■ **Your task**
Please reproduce all entries word for word, leaving every image behind.
(Supplied data Opens)
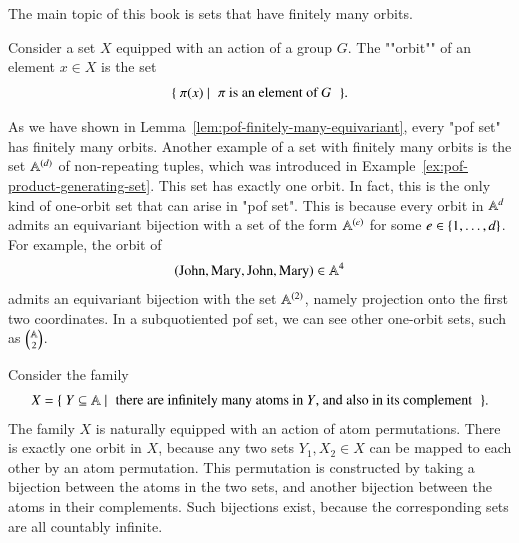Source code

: The main topic of this book is sets that have finitely many orbits.

\begin{definition}[Orbit]\label{def:orbit}
    Consider a set $X$ equipped with an action of a group $G$. The  ""orbit"" of an element $x \in X$ is the set 
    \begin{align*}
        \setbuild{ \pi(x)}{$\pi$ is an element of $G$}.
    \end{align*}
\end{definition}

\begin{myexample}
    \label{ex:finite-constructions-of-of-sets}
     As we have shown in Lemma~\ref{lem:pof-finitely-many-equivariant}, every "pof set" has finitely many orbits. Another example of a set with finitely many orbits is the set $\mathbb A^{(d)}$ of non-repeating tuples, which was introduced in Example~\ref{ex:pof-product-generating-set}. This set has exactly one orbit. In fact, this is the only kind of one-orbit set that can arise in "pof set". This is because  every orbit in $\mathbb A^d$ admits an equivariant bijection with a set of the form $\mathbb A^{(e)}$ for some $e \in \{1,\ldots,d\}$. For example, the orbit of 
    \begin{align*}
    (\text{John},\text{Mary},\text{John},\text{Mary}) \in \mathbb A^4
    \end{align*}
admits an equivariant bijection with the set $\mathbb A^{(2)}$, namely projection onto the first two coordinates. In a subquotiented pof set, we can see other one-orbit sets, such as $\mathbb A \choose 2$. 
\end{myexample}

\begin{myexample}
\label{ex:infinite-co-infinite}
    Consider the family 
    \begin{align*}
    X = \setbuild { Y \subseteq \atoms}{there are infinitely many atoms in $Y$, and also in its complement}.
    \end{align*}
    The family $X$ is naturally equipped with an action of atom permutations. There is exactly one orbit in $X$, because any two sets $Y_1,X_2 \in X$ can be mapped to each other  by an atom permutation. This permutation is constructed by taking a bijection between the atoms in the two sets, and another bijection between the atoms in their complements. Such bijections exist, because the corresponding sets are all countably infinite.
\end{myexample}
(Supplied data Closes)
■ **Response box**
Source code

: The main topic of this book is sets that have finitely many orbits.

\begin{definition}[Orbit]\label{def:orbit}
    Consider a set $X$ equipped with an action of a group $G$. The  ""orbit"" of an element $x \in X$ is the set 
    \begin{align*}
        \setbuild{ \pi(x)}{$\pi$ is an element of $G$}.
    \end{align*}
\end{definition}

\begin{myexample}
    \label{ex:finite-constructions-of-of-sets}
     As we have shown in Lemma~\ref{lem:pof-finitely-many-equivariant}, every "pof set" has finitely many orbits. Another example of a set with finitely many orbits is the set $\mathbb A^{(d)}$ of non-repeating tuples, which was introduced in Example~\ref{ex:pof-product-generating-set}. This set has exactly one orbit. In fact, this is the only kind of one-orbit set that can arise in "pof set". This is because  every orbit in $\mathbb A^d$ admits an equivariant bijection with a set of the form $\mathbb A^{(e)}$ for some $e \in \{1,\ldots,d\}$. For example, the orbit of 
    \begin{align*}
    (\text{John},\text{Mary},\text{John},\text{Mary}) \in \mathbb A^4
    \end{align*}
admits an equivariant bijection with the set $\mathbb A^{(2)}$, namely projection onto the first two coordinates. In a subquotiented pof set, we can see other one-orbit sets, such as $\mathbb A \choose 2$. 
\end{myexample}

\begin{myexample}
\label{ex:infinite-co-infinite}
    Consider the family 
    \begin{align*}
    X = \setbuild { Y \subseteq \atoms}{there are infinitely many atoms in $Y$, and also in its complement}.
    \end{align*}
    The family $X$ is naturally equipped with an action of atom permutations. There is exactly one orbit in $X$, because any two sets $Y_1,X_2 \in X$ can be mapped to each other  by an atom permutation. This permutation is constructed by taking a bijection between the atoms in the two sets, and another bijection between the atoms in their complements. Such bijections exist, because the corresponding sets are all countably infinite.
\end{myexample}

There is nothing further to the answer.